Vicki Meyers-Wallen, Associate Professor of Genetics and Reproduction at the Baker Institute has released the Canine Embryonic Atlas, a publicly available compilation of photos of dog embryos from different stages of development. 

“I think the Canine Atlas will be a valuable tool for anyone working on dog genetics, development, or reproduction,” said Alexander Travis, Professor of Reproductive Biology at the Baker Institute. “Whether it’s for domesticated breeds or endangered canid species, it’s providing a foundation of data that other researchers can build on.”

Dogs are excellent companion animals and research models, but scientists know little about early dog development. In the early 1990s, Meyers-Wallen began performing microdissection of dog embryos at different stages because she needed to know when the reproductive organs first appear in the dog embryo for her research into inherited disorders of sexual development.
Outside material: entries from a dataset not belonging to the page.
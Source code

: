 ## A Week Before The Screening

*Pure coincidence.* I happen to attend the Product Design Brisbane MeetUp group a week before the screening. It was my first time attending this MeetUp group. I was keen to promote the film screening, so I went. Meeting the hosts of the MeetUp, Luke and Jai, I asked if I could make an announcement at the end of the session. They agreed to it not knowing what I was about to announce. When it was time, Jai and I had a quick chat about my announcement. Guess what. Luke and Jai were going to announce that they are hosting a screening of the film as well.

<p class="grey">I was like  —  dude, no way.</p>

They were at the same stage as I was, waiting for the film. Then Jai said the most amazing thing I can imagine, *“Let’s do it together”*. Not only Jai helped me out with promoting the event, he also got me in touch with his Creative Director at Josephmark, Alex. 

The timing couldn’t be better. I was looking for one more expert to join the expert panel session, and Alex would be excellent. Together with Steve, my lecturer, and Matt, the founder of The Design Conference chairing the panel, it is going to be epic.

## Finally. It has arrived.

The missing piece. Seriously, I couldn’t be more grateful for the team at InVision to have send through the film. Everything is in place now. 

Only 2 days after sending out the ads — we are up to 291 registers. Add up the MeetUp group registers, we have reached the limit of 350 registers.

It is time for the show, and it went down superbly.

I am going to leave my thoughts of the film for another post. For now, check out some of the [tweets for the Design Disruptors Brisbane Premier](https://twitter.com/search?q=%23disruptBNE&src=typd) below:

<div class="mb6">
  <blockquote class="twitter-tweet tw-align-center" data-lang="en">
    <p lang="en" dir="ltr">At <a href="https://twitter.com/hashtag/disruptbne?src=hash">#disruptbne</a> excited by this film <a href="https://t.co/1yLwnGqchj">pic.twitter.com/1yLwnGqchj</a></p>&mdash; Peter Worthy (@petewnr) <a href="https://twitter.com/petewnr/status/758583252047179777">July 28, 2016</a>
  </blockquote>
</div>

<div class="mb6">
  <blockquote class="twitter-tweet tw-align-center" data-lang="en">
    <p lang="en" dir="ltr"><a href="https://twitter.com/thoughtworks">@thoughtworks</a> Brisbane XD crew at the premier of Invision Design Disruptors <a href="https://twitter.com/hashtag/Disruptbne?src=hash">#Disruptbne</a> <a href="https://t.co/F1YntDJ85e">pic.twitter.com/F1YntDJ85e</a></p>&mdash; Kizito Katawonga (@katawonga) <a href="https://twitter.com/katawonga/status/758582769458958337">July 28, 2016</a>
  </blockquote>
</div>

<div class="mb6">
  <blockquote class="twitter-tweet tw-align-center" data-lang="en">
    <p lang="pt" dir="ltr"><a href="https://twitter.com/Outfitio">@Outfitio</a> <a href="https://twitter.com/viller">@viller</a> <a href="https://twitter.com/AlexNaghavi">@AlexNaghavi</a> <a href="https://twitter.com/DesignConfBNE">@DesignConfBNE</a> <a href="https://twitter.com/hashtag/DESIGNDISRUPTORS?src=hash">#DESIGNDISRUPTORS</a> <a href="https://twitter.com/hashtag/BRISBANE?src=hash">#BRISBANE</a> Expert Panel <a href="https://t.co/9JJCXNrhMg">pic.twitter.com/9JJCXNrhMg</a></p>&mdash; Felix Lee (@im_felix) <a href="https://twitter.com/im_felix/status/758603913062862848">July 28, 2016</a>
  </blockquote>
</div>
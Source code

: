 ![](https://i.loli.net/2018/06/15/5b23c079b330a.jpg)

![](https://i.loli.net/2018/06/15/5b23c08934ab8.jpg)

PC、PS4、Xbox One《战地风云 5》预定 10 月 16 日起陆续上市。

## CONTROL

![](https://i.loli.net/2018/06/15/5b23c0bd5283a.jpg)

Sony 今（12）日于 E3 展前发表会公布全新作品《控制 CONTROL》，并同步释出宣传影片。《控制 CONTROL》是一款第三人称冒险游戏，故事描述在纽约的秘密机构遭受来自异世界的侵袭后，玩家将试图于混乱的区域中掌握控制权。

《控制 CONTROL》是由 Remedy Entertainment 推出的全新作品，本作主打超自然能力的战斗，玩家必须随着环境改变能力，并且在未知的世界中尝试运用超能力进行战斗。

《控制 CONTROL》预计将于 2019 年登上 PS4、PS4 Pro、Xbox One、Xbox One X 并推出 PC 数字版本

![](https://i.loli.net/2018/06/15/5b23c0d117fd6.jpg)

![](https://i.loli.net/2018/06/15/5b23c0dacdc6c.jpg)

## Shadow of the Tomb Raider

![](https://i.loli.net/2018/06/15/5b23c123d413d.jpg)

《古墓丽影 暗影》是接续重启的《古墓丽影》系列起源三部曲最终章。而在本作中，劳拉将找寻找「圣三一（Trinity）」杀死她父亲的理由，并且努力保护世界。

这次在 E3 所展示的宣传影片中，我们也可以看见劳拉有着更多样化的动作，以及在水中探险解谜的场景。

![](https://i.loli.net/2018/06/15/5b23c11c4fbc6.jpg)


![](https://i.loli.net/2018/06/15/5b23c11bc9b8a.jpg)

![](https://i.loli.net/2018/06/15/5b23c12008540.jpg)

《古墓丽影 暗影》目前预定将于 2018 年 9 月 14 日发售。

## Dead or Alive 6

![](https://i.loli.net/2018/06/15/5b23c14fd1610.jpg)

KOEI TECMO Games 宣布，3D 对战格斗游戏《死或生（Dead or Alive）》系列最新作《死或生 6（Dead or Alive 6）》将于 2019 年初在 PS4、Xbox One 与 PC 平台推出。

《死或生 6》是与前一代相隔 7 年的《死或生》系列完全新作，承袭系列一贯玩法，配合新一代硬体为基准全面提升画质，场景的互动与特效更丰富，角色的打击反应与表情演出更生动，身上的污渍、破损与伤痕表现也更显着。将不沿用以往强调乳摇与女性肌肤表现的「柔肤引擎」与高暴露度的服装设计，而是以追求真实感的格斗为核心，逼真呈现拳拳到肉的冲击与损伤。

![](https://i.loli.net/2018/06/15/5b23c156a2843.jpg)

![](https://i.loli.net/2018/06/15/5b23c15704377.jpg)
She decided to photograph and archive additional organ systems at the stages she investigated in the hopes of creating this tool for canine researchers. 

Meyers-Wallen also provided canine embryonic organ samples at different developmental stages to Elinor Karlsson, Director of the Vertebrate Genomics Group at the Broad Institute, whose lab group sequenced the RNA of those organs. The RNA data reveals which key genes are turned on during each developmental stage to control organ development. Users will soon be able to access that data and to map such genes to their location on the dog genome. Researchers will then be able to relate mutations in key genes to specific stages of organ development, and better understand how the mutation causes the developmental disorder. That is a big first step toward preventing or treating such disorders.

“All of these online resources are tremendous tools to advance research,” said Meyers-Wallen. “The Canine Atlas will enable researchers to develop new genetic tests for developmental diseases, without even touching a dog, except to get a DNA sample.”

The release of the Canine Atlas is just the beginning. Scientists can send images and genetic data from their own canine research and the Baker Institute will curate the submissions for addition to the Atlas.  The Institute’s faculty hopes that the Canine Atlas will be a valuable resource for investigating canine disorders, and for scientists studying dogs as a model for human disease.